## Initial insertion of masks into the existing n5 containers

Rohit Batra generated a extracellular space masks for each dataset, which needed to be integrated into the existing \*.n5 containers. This notebook, run in mid-august of 2019, used directory operations and `zarr` to insert each mask into its n5 container and update the attributes of the mask to include the resolution metadata. 

Going forward, the process of creating will target the n5 containers directly, so these operations will not be needed.

In [1]:
from pathlib import Path
from glob import glob
import zarr
def res_from_fname(path):
    import re
    p = re.compile('[0-9]x[0-9]x[0-9]')
    fname = Path(path).parts[-1]
    hit = p.findall(fname)
    if len(hit) > 0:
        res = dict(zip(('x','y','z'), map(int, hit[0].split('x'))))
    else:
        res = None
    return res

def name_from_fname(arg):    
    return Path(arg).parts[-1].split('.')[0]

def attribute_formatter(name, resolution):  
    xyz = list(resolution.values())
    resdict = dict(unit= 'nm', dimensions=xyz)
    attrdict = dict(name=name, pixelResolution=resdict)
    return attrdict

def process_fname(fname):
    resolution = res_from_fname(fname)
    if resolution is None:
        return None
    name = name_from_fname(fname)
    attrs = attribute_formatter(name, resolution)
    return attrs

In [2]:
n5s = sorted(glob('/groups/cosem/cosem/data/*/*.n5'))
n5s = [n for n in n5s if res_from_fname(n)]

In [4]:
for n5f in n5s:
    attrs = process_fname(n5f)
    zarr.open(zarr.N5Store(n5f))['/volumes/raw/'].attrs.update(attrs)

In [7]:
zarr.open(zarr.N5Store(n5s[1]))['/volumes/raw'].attrs['pixelResolution']

{'dimensions': [4, 4, 4], 'unit': 'nm'}

In [11]:
import numpy as np
from functools import reduce
from operator import add
from fst.io import read
n5masks = sorted(glob('/groups/cosem/cosem/masks/*.n5'))
n5s = sorted(glob('/groups/cosem/cosem/data/*/*.n5'))
n5s = [n for n in n5s if res_from_fname(n)]
n5s.pop(n5s.index('/groups/cosem/cosem/data/Mouse_NA3-3_4x4x4nm/Mouse_NA3-3_4x4x4nm.n5'))
n5s.pop(n5s.index('/groups/cosem/cosem/data/Pancreas_Islets_4x4x4m/Pancreas_G36-2_4x4x4nm.n5'))

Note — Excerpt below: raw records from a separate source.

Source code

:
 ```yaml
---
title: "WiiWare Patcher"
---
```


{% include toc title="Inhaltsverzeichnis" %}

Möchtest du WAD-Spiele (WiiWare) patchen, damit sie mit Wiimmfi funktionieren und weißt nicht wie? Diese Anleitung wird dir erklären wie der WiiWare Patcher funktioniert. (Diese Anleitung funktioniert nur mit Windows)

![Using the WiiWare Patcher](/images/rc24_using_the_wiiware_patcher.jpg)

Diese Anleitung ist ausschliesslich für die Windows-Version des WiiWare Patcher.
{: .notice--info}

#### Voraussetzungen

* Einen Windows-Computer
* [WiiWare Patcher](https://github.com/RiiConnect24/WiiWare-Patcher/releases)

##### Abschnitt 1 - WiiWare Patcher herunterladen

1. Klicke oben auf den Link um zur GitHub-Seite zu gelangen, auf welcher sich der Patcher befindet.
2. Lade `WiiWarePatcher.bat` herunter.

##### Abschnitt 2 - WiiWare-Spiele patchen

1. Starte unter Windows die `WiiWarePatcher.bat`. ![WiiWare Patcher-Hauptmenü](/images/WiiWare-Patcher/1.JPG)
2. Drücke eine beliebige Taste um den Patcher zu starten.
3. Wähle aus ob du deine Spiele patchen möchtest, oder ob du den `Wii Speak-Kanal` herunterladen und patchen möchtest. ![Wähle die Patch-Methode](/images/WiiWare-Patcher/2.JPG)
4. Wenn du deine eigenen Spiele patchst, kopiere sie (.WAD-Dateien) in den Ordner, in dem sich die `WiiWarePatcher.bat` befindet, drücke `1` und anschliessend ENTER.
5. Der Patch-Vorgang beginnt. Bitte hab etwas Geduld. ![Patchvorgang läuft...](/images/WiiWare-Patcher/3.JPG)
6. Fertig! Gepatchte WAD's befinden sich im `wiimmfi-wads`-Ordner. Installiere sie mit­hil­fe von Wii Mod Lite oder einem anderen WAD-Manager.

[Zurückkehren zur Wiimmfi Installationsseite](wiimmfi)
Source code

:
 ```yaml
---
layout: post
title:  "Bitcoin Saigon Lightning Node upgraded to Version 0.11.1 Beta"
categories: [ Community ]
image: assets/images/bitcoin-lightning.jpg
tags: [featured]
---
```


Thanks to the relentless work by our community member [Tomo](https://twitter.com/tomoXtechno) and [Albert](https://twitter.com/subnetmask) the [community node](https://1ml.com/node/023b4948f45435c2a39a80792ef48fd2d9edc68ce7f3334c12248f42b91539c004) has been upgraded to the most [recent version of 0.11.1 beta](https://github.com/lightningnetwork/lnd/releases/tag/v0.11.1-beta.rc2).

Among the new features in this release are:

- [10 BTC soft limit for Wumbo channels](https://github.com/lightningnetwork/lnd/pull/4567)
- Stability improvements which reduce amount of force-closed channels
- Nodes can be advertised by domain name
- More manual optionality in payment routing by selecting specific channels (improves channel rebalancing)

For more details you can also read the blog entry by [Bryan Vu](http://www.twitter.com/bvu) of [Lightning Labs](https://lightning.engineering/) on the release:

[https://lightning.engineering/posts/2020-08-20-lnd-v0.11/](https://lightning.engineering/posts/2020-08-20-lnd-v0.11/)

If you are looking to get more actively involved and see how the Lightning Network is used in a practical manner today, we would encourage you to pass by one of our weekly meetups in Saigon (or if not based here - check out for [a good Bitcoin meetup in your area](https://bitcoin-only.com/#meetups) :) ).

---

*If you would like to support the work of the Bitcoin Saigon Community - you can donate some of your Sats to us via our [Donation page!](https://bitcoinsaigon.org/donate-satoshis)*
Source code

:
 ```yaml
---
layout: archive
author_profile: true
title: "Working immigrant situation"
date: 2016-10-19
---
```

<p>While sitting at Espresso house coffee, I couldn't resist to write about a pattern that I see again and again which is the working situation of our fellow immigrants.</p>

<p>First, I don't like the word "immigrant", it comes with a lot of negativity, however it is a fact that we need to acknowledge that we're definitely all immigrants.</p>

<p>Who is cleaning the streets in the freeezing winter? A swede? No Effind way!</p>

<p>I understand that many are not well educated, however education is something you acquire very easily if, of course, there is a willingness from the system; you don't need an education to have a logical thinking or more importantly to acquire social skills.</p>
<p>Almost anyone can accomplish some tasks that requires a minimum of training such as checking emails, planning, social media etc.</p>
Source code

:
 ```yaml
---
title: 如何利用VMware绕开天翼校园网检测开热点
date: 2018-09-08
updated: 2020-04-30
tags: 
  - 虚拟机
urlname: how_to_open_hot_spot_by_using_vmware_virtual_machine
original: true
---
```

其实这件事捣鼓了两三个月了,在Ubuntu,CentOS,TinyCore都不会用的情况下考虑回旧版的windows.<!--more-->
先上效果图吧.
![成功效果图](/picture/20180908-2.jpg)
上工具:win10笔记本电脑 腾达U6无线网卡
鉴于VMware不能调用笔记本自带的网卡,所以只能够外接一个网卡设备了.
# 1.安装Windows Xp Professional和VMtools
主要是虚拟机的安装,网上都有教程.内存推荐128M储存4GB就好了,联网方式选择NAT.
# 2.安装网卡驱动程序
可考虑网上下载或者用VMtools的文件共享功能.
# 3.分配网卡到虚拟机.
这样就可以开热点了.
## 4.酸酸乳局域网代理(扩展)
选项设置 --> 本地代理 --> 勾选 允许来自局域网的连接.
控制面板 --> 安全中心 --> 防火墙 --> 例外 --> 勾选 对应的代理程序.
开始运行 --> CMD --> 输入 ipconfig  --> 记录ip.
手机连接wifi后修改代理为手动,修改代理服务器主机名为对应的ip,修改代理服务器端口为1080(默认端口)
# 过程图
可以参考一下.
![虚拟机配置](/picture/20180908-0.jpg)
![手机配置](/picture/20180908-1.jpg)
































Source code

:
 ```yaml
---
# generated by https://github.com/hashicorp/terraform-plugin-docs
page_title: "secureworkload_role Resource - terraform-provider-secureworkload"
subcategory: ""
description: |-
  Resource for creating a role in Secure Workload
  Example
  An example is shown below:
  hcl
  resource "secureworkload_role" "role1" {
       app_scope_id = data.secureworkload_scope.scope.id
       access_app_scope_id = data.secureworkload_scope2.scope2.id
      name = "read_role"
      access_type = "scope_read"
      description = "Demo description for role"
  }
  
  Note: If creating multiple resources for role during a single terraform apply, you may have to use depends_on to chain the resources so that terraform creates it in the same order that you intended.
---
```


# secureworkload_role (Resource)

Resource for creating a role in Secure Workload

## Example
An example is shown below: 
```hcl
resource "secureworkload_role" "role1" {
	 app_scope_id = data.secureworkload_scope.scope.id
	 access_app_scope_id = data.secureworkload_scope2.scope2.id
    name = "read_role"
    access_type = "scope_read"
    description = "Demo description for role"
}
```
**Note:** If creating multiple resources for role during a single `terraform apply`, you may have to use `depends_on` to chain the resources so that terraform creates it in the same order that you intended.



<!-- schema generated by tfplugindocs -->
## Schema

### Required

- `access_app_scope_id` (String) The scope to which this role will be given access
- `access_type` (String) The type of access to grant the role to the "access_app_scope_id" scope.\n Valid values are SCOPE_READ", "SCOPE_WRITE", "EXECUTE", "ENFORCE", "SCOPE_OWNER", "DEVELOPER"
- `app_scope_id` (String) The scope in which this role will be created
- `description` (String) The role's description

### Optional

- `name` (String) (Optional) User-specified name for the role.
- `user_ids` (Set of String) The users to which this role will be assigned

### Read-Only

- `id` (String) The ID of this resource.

'/groups/cosem/cosem/data/Pancreas_Islets_4x4x4m/Pancreas_G36-2_4x4x4nm.n5'

In [52]:
correspondences = list(zip(n5masks, n5s))

def new_resolution(raw_n5):
    raw = read(raw_n5)['volumes/raw']
    mask = read(raw_n5)['volumes/mask']
    
    raw_pixel_size = raw.attrs['pixelResolution']['dimensions']
    ratio = np.ceil(np.array(raw.shape) / np.array(mask.shape)).astype('int')
    new_res = map(int, ratio * np.array(list(raw_pixel_size)).tolist())
    return dict(zip(('x','y','z'), new_res))


In [33]:
attribute_formatter(Path(n5s[0]).parts[-1], new_resolution(n5s[0]))

{'name': 'Cryo_LoadID277_Cell11_8x8x8nm_bigwarped_v17.n5',
 'pixelResolution': {'unit': 'nm', 'dimensions': [16, 16, 16]}}

In [21]:
tmp = read(n5s[0])
n5s[0]

'/groups/cosem/cosem/data/COS7_Cell11_8x8x8nm/Cryo_LoadID277_Cell11_8x8x8nm_bigwarped_v17.n5'

In [216]:
import shutil
def write_mask_dataset(n5_raw, n5_mask):
    # copy mask data into raw root directory 
    mask_dest = Path(n5_raw) / 'volumes/mask'
    mask_source = Path(n5_mask) / 'volumes/raw'
    shutil.copytree(mask_source, mask_dest)

In [None]:
# make masks a dataset e.g. volumes/masks/cell_mask

In [220]:
[write_mask_dataset(c[1], c[0]) for c in correspondences[1:]]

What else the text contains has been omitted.